Town in southern Poland, 72 kilometers east of Kraków. Tarnów was founded in 1330, and in the century that followed, Jews were allowed to settle there by its owner, the nobleman Jan Amor. The first privilege authorizing the establishment of a Jewish community was granted in 1582 by the town’s new owner, Konstanty Ostrogski, and was renewed by his successor, Władysław Dominik Ostrogski, in 1637. This privilege exempted the Jews of Tarnów from municipal jurisdiction, entitling them to engage in trade in their own buildings and shops and to distill and deal in alcoholic beverages. They were permitted to have 12 dwelling places on the “Jewish street” (ulica Żydowska). Jews were to pay taxes directly to the magnate and could establish a cemetery near the city. The municipality was responsible for securing the synagogue and cemetery from attack.


Widok rynku w Tarnowie (View of the Market in Tarnów). Zygmunt Vogel, Poland, 1800. Watercolor on paper. In the center foreground, a group of three Jewish men are depicted. Regional Museum in Tarnów, Poland. Photograph by Robert Moździerz. (MT-A-/254. Regional Museum in Tarnów, Poland)

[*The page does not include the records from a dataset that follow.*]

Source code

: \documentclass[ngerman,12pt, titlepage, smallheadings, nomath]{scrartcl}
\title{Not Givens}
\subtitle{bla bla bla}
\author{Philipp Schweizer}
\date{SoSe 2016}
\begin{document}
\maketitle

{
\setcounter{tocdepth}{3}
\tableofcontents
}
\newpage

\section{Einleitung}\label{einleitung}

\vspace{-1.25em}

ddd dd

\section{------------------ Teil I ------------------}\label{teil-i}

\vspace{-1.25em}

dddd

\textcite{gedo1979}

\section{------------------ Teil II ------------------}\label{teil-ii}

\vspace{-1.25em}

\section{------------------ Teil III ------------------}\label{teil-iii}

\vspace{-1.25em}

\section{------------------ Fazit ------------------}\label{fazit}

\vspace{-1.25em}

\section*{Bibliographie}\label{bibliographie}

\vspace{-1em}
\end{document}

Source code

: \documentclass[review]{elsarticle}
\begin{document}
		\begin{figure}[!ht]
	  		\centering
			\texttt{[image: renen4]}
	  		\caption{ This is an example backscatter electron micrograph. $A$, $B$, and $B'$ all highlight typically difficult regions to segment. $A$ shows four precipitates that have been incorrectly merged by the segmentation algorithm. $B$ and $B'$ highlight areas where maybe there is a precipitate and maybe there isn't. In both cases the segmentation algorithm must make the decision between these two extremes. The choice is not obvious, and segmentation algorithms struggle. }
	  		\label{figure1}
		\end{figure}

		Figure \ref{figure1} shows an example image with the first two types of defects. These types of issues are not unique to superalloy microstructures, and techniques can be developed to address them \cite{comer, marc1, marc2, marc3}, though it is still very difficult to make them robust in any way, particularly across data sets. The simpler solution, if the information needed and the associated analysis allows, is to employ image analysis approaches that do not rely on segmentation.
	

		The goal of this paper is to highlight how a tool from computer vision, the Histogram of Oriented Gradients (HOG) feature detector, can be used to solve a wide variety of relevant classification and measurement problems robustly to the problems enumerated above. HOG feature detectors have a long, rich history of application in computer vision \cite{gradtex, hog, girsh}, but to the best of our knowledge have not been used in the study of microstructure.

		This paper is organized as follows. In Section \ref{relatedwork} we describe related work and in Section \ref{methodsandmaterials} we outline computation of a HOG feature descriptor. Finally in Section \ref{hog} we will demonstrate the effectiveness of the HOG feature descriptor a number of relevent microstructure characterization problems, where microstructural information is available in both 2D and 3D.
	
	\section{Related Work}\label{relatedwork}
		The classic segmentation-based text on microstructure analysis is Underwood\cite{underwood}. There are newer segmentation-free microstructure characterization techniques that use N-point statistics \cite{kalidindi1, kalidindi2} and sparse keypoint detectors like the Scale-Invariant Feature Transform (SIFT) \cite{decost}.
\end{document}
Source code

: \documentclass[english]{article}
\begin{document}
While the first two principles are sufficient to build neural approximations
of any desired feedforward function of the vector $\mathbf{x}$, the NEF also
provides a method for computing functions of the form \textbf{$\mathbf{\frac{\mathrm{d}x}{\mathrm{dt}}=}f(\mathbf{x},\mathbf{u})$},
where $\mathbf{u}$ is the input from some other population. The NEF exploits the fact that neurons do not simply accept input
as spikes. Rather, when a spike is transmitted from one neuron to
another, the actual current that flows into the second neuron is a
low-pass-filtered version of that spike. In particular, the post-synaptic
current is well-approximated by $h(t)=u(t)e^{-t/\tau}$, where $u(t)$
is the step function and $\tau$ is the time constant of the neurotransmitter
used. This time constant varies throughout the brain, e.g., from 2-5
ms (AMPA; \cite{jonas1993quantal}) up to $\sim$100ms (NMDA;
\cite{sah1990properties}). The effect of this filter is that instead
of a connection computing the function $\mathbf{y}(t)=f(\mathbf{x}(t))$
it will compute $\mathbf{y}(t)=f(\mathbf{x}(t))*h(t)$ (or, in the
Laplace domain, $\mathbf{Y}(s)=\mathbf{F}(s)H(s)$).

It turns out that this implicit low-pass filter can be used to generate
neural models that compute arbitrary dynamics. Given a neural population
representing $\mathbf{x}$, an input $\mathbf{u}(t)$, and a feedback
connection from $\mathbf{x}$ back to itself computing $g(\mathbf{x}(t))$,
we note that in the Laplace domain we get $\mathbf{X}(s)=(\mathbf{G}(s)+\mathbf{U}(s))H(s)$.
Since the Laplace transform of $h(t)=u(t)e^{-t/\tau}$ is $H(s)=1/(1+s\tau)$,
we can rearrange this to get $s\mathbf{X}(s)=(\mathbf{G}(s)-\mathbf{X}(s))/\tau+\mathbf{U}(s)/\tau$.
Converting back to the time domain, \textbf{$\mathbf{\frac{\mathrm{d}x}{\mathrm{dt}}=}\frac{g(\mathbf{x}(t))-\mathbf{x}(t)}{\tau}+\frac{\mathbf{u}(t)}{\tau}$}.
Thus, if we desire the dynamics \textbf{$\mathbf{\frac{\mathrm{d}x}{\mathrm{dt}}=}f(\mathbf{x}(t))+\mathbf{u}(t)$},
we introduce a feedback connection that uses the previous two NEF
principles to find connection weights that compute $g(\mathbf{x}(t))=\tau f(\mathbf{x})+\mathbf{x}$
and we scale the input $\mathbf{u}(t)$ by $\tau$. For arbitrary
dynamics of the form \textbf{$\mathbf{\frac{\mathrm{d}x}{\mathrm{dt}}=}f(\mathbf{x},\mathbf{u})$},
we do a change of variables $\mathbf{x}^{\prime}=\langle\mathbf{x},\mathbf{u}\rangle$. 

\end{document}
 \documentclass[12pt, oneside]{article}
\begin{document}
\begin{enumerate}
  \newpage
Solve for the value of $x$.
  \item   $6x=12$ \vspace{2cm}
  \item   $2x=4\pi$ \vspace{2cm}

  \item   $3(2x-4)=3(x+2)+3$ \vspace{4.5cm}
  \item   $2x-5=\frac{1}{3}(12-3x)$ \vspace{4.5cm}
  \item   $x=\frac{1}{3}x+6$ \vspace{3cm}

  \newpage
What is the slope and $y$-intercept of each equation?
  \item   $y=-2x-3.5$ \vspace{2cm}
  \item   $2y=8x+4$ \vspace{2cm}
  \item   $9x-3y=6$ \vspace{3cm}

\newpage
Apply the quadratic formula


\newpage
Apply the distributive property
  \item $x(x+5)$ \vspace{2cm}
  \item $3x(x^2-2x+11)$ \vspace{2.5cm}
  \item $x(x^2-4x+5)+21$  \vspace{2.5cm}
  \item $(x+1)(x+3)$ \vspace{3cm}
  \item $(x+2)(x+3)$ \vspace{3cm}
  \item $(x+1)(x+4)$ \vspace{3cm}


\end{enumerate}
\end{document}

The privilege met with strong opposition from the burghers, and in 1654 they were able to secure its abrogation. The devastating effect of the Swedish invasion in 1655, epidemics, and a major fire in 1663 led to an economic crisis in the town. An agreement was reached in May 1670 between the burghers and the Jews, allowing Jews once again to trade. A parallel agreement was concluded between the Christian artisan guilds and their Jewish counterparts. The 1582 privilege was confirmed thereafter by several subsequent owners of the town.


There were four major fires in Tarnów in the first half of the eighteenth century that caused such damage to the Jewish quarter that the Council of Four Lands exempted the community from the poll tax for four years. Town owners also permitted Jews to construct buildings outside the Jews’ designated area, and by the second half of the eighteenth century they owned 30 dwellings. Jews continued to play an important role in commercial life, despite burgher opposition.


The Tarnów kehilah belonged to the Land of Lesser Poland (Kraków-Sandomierz). Its parnas (community leader), Binyamin Ze’ev Vulf (b. Yeḥezkel Landau), took an active part in meetings of the regional council and the Council of the Lands as well as represented Jewish interests to the secular authorities between 1718 and 1737. The census of 1765 records 900 Jews in Tarnów and 1,425 living in the villages within its communal jurisdiction.


Workers in M. S. Mandla’s Jewish bakery, Tarnów, Poland, 1902. (YIVO)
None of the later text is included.